Invero il Tinebra Martorana ebbe tra le mani le carte feudali del terraggio e del terraggiolo: gliele misero a disposizione i suoi protettori i Tulumello, già baroni e maggiorenti del paese. Quel che il giovane vi capì è riportato fideisticamente da Sciascia e cioè:

«Oltre alle numerose tasse e donativi e imposizioni feudali, che gravavano sui poveri vassalli di Regalpetra, i suoi signori erano soliti esigere, sin dal secolo XV, due tasse dette del terraggio e del terraggiolo dagli abitanti delle campagne e dai borgesi. Questi balzelli i del Carretto solevano esigere non solo da coloro che seminavano terre nel loro stato, benché le possedessero come enfiteuti, e ne pagassero l'annuale censo, ma anche da coloro che coltivassero terre non appartenenti alla contea, ma che avessero loro abitazioni in Regalpetra. Ne avveniva dunque, che questi ultimi ne dovevano pagare il censo, il terraggio e il terraggiolo a quel signore a cui s'appartenevano le terre, ed inoltre il terraggio e il terraggiolo ai signori del nostro comune... Già i borgesi di Regalpetra, forti nei loro diritti, avevano intentata una lite contro quel signore feudale per ottenere l'abolizione delle tasse arbitrarie. Il conte si adoperò presso alcuni di essi, e finalmente si venne all'accordo, che i vassalli di Regalpetra dovevano pagargli scudi trentaquattromila, e sarebbero stati in perpetuo liberi da quei balzelli. Per autorizzazione del regio Tribunale, si riunirono allora in consiglio i borgesi di Regalpetra, con facoltà di imporre al paese tutte le tasse necessarie alla prelevazione di quella ingente somma. Le tasse furono imposte, e ogni cosa andava per la buona via.
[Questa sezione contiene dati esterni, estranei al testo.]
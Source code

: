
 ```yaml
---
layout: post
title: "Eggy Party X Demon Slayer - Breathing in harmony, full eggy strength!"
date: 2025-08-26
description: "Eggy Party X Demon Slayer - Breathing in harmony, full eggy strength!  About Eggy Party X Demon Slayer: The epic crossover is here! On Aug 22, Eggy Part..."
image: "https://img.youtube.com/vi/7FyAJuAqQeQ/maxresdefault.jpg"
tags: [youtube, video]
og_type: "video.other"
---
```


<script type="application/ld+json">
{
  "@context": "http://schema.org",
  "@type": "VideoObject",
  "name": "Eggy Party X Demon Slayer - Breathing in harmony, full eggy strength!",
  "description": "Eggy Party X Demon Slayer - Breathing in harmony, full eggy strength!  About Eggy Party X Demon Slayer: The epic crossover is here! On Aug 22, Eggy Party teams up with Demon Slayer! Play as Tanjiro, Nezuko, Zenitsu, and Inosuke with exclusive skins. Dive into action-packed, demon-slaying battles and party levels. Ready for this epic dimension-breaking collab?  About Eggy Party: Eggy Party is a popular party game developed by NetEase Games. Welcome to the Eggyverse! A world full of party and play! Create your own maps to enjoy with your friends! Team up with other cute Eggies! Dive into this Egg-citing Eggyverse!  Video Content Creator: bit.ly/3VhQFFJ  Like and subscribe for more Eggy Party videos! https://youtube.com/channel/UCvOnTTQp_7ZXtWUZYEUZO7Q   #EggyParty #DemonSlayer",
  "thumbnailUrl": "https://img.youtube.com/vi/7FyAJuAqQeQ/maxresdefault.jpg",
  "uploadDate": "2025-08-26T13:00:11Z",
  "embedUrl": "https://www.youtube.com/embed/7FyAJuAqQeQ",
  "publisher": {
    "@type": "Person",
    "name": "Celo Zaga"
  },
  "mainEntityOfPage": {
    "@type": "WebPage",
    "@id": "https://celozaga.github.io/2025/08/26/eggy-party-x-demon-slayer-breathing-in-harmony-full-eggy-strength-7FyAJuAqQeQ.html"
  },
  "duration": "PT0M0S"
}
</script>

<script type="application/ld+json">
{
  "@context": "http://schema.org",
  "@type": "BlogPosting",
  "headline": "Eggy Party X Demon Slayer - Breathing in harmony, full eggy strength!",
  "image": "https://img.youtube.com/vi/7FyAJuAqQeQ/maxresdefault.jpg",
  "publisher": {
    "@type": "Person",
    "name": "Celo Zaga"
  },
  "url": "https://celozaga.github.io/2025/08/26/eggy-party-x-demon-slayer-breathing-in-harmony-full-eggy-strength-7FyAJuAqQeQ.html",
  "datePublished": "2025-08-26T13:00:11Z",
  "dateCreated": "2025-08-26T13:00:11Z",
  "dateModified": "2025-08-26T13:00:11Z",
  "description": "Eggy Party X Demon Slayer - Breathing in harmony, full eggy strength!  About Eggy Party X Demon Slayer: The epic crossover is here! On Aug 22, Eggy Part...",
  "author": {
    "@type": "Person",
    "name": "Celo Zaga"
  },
Ma, allorché i regalpetresi credevano redenta, pretio sanguinis, la loro libertà, ecco don Girolamo del Carretto getta nella bilancia la spada di Brenno ... e trasgredendo ogni accordo, calpestando ogni promessa e giuramento, continua ad esigere il terraggio e il terraggiolo, e s'impadronisce inoltre di quelle nuove tasse».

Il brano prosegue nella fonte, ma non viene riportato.